The second strategy we used was information about the means of establishment from the observation's metadata. Users on iNaturalist are able to flag observations as ‘introduced’ if they have information that the population arrived to the area via anthropogenic means. The iNaturalist community has also curated regions of known introductions for many mammal species, in which new observations are automatically flagged as introduced (e.g., eastern gray squirrels in California). We exported North American mammal observations with this flag using the iNaturalist export tool on August 15, 2024 and identified those observations in our dataset. Thus, for each species, we classified observations as introduced if they were (a) within polygons not connected to the original range map or (b) flagged as introduced on iNaturalist. We then excluded observations which were within 1 km of each species' range map (functionally treating them as intra-range) because there were minor spatial discrepancies between range maps and the coastline, which this buffer resolved. All remaining observations we classified as likely to represent natural range expansions. We excluded species from this analysis if we identified < 30 total extra-range observations, following sample size recommendations from the resource selection literature (Millspaugh et al. 2006).

We also estimated the number of populations that represented natural range expansions and introductions for each species. For natural range expansions, we counted the number of polygons that were contiguous with the IUCN range, whereas we counted the polygons not contiguous with the IUCN range for introductions. In both cases, we excluded polygons smaller than 2× the area of a single 50 km radius polygon, in order to minimize counting polygons that represented vagrant individuals.

2.6 Objective Three: What Explains the Location of Natural Range Expansions?

Here, we tested a suite of hypotheses (Table 1; Figure S2) to explain the location of extra-range observations that represent natural range expansion. Our first hypothesis was that warming temperatures would facilitate range expansion, so we calculated the change in temperature in recent decades. We downloaded 1 km × 1 km rasters of the average maximum temperature from 1996 through 2000 and 2016–2020 from the NASA DAYMET database (Thornton et al. 2022). We then averaged values in each cell across each 5-year period and subtracted the older period from the more recent period. Thus, a positive number in a raster cell would indicate an increase in maximum temperature.

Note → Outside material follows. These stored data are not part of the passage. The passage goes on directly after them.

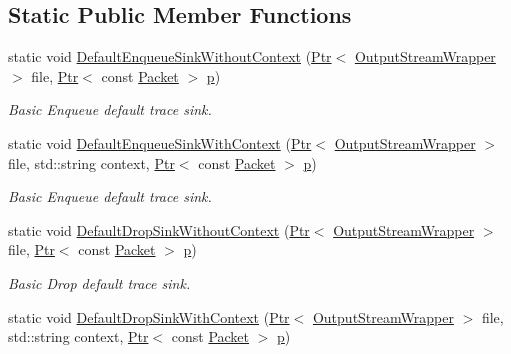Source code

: \subsection*{Static Public Member Functions}
\begin{DoxyCompactItemize}
\item 
static void \hyperlink{classns3_1_1AsciiTraceHelper_ad4ae3d42d9e6764ac5a3aaae5712144b}{Default\+Enqueue\+Sink\+Without\+Context} (\hyperlink{classns3_1_1Ptr}{Ptr}$<$ \hyperlink{classns3_1_1OutputStreamWrapper}{Output\+Stream\+Wrapper} $>$ file, \hyperlink{classns3_1_1Ptr}{Ptr}$<$ const \hyperlink{classns3_1_1Packet}{Packet} $>$ \hyperlink{lte__link__budget__x2__handover__measures_8m_ac9de518908a968428863f829398a4e62}{p})
\begin{DoxyCompactList}\small\item\em Basic Enqueue default trace sink. \end{DoxyCompactList}\item 
static void \hyperlink{classns3_1_1AsciiTraceHelper_a9b6db67e12e13496f736f9895f211688}{Default\+Enqueue\+Sink\+With\+Context} (\hyperlink{classns3_1_1Ptr}{Ptr}$<$ \hyperlink{classns3_1_1OutputStreamWrapper}{Output\+Stream\+Wrapper} $>$ file, std\+::string context, \hyperlink{classns3_1_1Ptr}{Ptr}$<$ const \hyperlink{classns3_1_1Packet}{Packet} $>$ \hyperlink{lte__link__budget__x2__handover__measures_8m_ac9de518908a968428863f829398a4e62}{p})
\begin{DoxyCompactList}\small\item\em Basic Enqueue default trace sink. \end{DoxyCompactList}\item 
static void \hyperlink{classns3_1_1AsciiTraceHelper_ab4af2bbcf4e503b70da26d8850b20b67}{Default\+Drop\+Sink\+Without\+Context} (\hyperlink{classns3_1_1Ptr}{Ptr}$<$ \hyperlink{classns3_1_1OutputStreamWrapper}{Output\+Stream\+Wrapper} $>$ file, \hyperlink{classns3_1_1Ptr}{Ptr}$<$ const \hyperlink{classns3_1_1Packet}{Packet} $>$ \hyperlink{lte__link__budget__x2__handover__measures_8m_ac9de518908a968428863f829398a4e62}{p})
\begin{DoxyCompactList}\small\item\em Basic Drop default trace sink. \end{DoxyCompactList}\item 
static void \hyperlink{classns3_1_1AsciiTraceHelper_a23bfa6926e104f782e1a8c87e54cc7e8}{Default\+Drop\+Sink\+With\+Context} (\hyperlink{classns3_1_1Ptr}{Ptr}$<$ \hyperlink{classns3_1_1OutputStreamWrapper}{Output\+Stream\+Wrapper} $>$ file, std\+::string context, \hyperlink{classns3_1_1Ptr}{Ptr}$<$ const \hyperlink{classns3_1_1Packet}{Packet} $>$ \hyperlink{lte__link__budget__x2__handover__measures_8m_ac9de518908a968428863f829398a4e62}{p})

\end{DoxyCompactItemize}
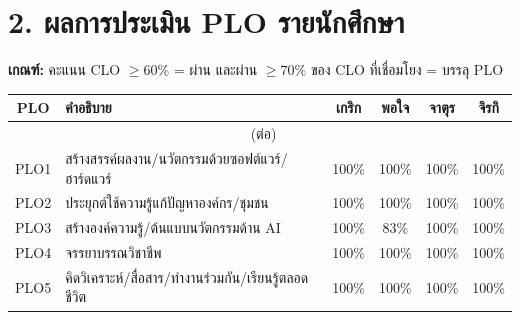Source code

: \documentclass[12pt,a4paper]{article}
\begin{document}
\section*{2. ผลการประเมิน PLO รายนักศึกษา}
\textbf{เกณฑ์:} คะแนน CLO $\geq 60\%$ = ผ่าน และผ่าน $\geq 70\%$ ของ CLO ที่เชื่อมโยง = บรรลุ PLO\\[4pt]
\begin{longtable}{|c|p{6.2cm}|c|c|c|c|}
\hline
\rowcolor{hdr}\color{white}\textbf{PLO} & \color{white}\textbf{คำอธิบาย} & \color{white}\textbf{เกริก} & \color{white}\textbf{พอใจ} & \color{white}\textbf{จาตุร} & \color{white}\textbf{จิรกิ} \\ \hline
\endfirsthead \multicolumn{6}{c}{\tablename\ (ต่อ)} \\ \hline \endhead
  PLO1 & สร้างสรรค์ผลงาน/นวัตกรรมด้วยซอฟต์แวร์/ฮาร์ดแวร์ & \cellcolor{pass}100\% & \cellcolor{pass}100\% & \cellcolor{pass}100\% & \cellcolor{pass}100\% \\ \hline
  PLO2 & ประยุกต์ใช้ความรู้แก้ปัญหาองค์กร/ชุมชน & \cellcolor{pass}100\% & \cellcolor{pass}100\% & \cellcolor{pass}100\% & \cellcolor{pass}100\% \\ \hline
  PLO3 & สร้างองค์ความรู้/ต้นแบบนวัตกรรมด้าน AI & \cellcolor{pass}100\% & \cellcolor{pass}83\% & \cellcolor{pass}100\% & \cellcolor{pass}100\% \\ \hline
  PLO4 & จรรยาบรรณวิชาชีพ & \cellcolor{pass}100\% & \cellcolor{pass}100\% & \cellcolor{pass}100\% & \cellcolor{pass}100\% \\ \hline
  PLO5 & คิดวิเคราะห์/สื่อสาร/ทำงานร่วมกัน/เรียนรู้ตลอดชีวิต & \cellcolor{pass}100\% & \cellcolor{pass}100\% & \cellcolor{pass}100\% & \cellcolor{pass}100\% \\ \hline
\end{longtable}
\end{document}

Second, we hypothesized that habitat change would facilitate range expansion, so we used data on forest height change and cropland change in recent decades. The forest height change dataset was from (Potapov, Li, et al. 2021), where the authors provided 30 m × 30 m rasters of forest height gain and forest height loss in meters from 2000 to 2020 (Table 1). We resampled these rasters to 3 km × 3 km to match the cropland change dataset, which was from (Potapov, Turubanova, et al. 2021) and provided as percent gain or loss from 2003 to 2019.

For our hypothesis that animals generally avoid humans, we used a human footprint index and a database of protected areas. For human footprint, we used a 1 km × 1 km raster from (Mu et al. 2022) from 2010, which was roughly in the middle of the habitat change and temperature datasets. Human footprint is a composite index, combining human population density, land use, and infrastructure (e.g., built-up areas, nighttime lights), and human access (e.g., roads, railways). For protected areas, we downloaded the Protected Planet database (UNEP and IUCN 2024) in May 2024, which contained polygons for approximately 72,000 protected areas from across North and South America.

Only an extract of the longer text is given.